Il note que ceci est particulièrement utile lorsqu’un client possède plus d’un fonds commun, car il permet au client d’évaluer le niveau de risque et de décider s’il est prêt à s’y soumettre. Le portefeuille peut être modifié jusqu’à ce que le conseiller et son client arrivent à un consensus. Le formulaire « Connaître son client » est ensuite complété et signé et passe aux autorités règlementaires sans délais.

Avec ou sans graphiques, Al Nagy, conseiller du Groupe Investors à Edmonton, dit qu’il est du ressort du conseiller de s’assurer que le client comprenne la notion de risque. « S’ils ne portent pas attention, c’est de ma faute. Je dois être certain qu’ils comprennent ce que je dis. »

Il utilise des graphiques s’il est d’avis qu’ils peuvent aider le client à comprendre qu’un outil financier est plus risqué qu’un autre. Souvent, il dessinera lui-même les illustrations au fil de la conversation, mais ajoute que même des clients ingénieurs ne sont pas souvent intéressés à voir des tableaux de déviation et de corrélation standards. Ils s’attendent à ce que le conseiller comprenne ces concepts, mais préfèrent des explications dénuées de jargon. « Ils me disent: parfait, tu t’y connais bien. Maintenant, dis-moi si c’est risqué ou non », illustre-t-il.

M. Iftody suggère que les graphiques soient clairs et conseille leur usage pour illustrer au client où en est leur portefeuille et ce vers quoi il se dirige. Ils peuvent servir, entre autres, à illustrer combien un titre ou un groupe de titres a perdu dans le passé. Ainsi, le client peut mieux envisager le scénario de la pire éventualité et prendre des décisions posées au sujet du risque.

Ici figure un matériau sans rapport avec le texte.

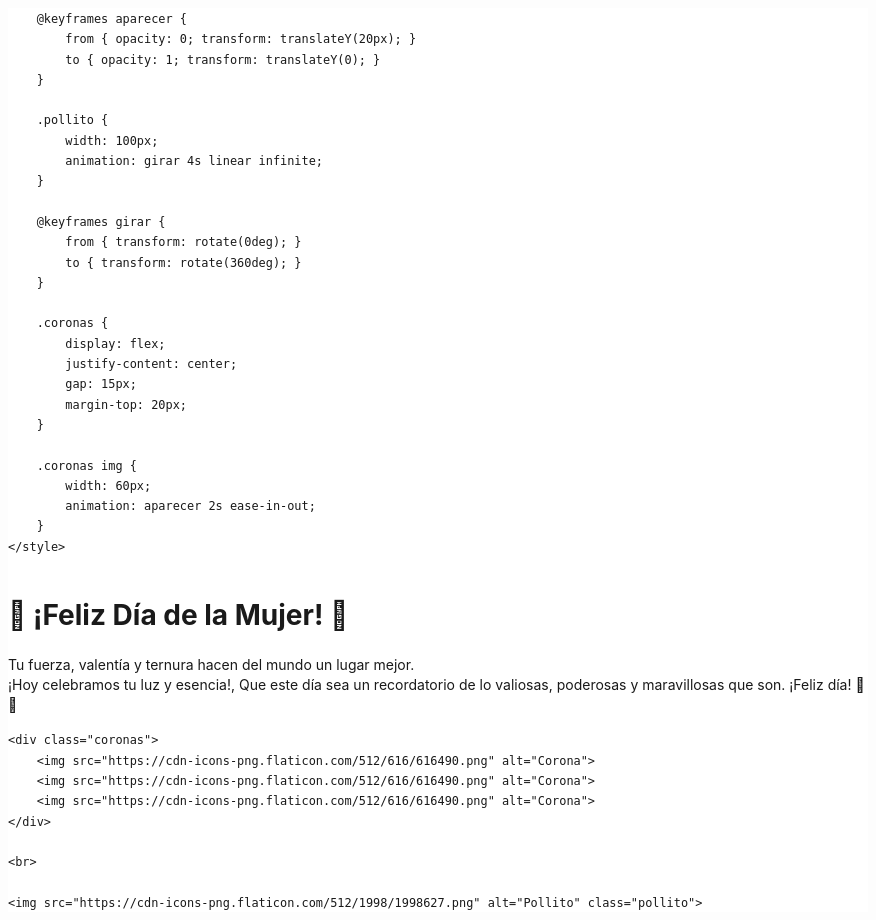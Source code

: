         @keyframes aparecer {
            from { opacity: 0; transform: translateY(20px); }
            to { opacity: 1; transform: translateY(0); }
        }

        .pollito {
            width: 100px;
            animation: girar 4s linear infinite;
        }

        @keyframes girar {
            from { transform: rotate(0deg); }
            to { transform: rotate(360deg); }
        }

        .coronas {
            display: flex;
            justify-content: center;
            gap: 15px;
            margin-top: 20px;
        }

        .coronas img {
            width: 60px;
            animation: aparecer 2s ease-in-out;
        }
    </style>
</head>
<body>
    <h1>💜 ¡Feliz Día de la Mujer! 💜</h1>
    <p class="mensaje">Tu fuerza, valentía y ternura hacen del mundo un lugar mejor. <br> ¡Hoy celebramos tu luz y esencia!, Que este día sea un recordatorio de lo valiosas, poderosas y maravillosas que son. ¡Feliz día! 💜💐
</p>
    
    <div class="coronas">
        <img src="https://cdn-icons-png.flaticon.com/512/616/616490.png" alt="Corona">
        <img src="https://cdn-icons-png.flaticon.com/512/616/616490.png" alt="Corona">
        <img src="https://cdn-icons-png.flaticon.com/512/616/616490.png" alt="Corona">
    </div>

    <br>
    
    <img src="https://cdn-icons-png.flaticon.com/512/1998/1998627.png" alt="Pollito" class="pollito">
</body>
</html>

Si vous faites appel aux graphiques, faites-le sagement et avec exactitude. Dans les années 1990, plusieurs gestionnaires de fonds communs ont tenté de dorer leur blason en montrant les performances « passées » de fonds qu’ils venaient de créer. Les gestionnaires établissaient des performances potentielles des années précédentes – si les fonds avaient existé! Évidemment, ils composaient souvent ces fonds d’actions qui avaient drôlement performé, donnant ainsi, grâce aux « performances passées », une allure infaillible aux nouveaux fonds.

À la fin des années 1990, alors que la réalité s’installait, les autorités ont revu la pratique et passé une série de règlements la prohibant. La performance devait être évaluée à partir du jour de création du fonds, pas avant. Et chaque diagramme montrant le progrès d’un fonds devait inclure la mention indiquant que la performance passée n’indiquait en rien les résultats à venir. De plus, les fonds privés qui devenaient publiques ne pouvaient utiliser les données de performances passées. L’historique du fonds commençait le jour qu’il s’offrait aux investisseurs publics.

Rebecca Cowdery, partenaire chez Borden Ladner Gervais, note que les consignes articulés dans l’article 81-102 de la Loi sur les valeurs mobilières n’étaient pas tant l’établissement d’un nouveau règlement, mais plutôt l’édification d’attentes existantes. C’est un point de vue intéressant.

Aux États-Unis, les autorités ont produit une série de règlements punitifs liés aux résultats de performance et ont ainsi sévèrement retouché la révision du matériel publicitaire. Au Canada, les autorités ont réitéré leurs attentes. Une grande confiance repose dans votre cabinet. Faites-en bonne usage et assurez-vous que vos chiffres disent la vérité.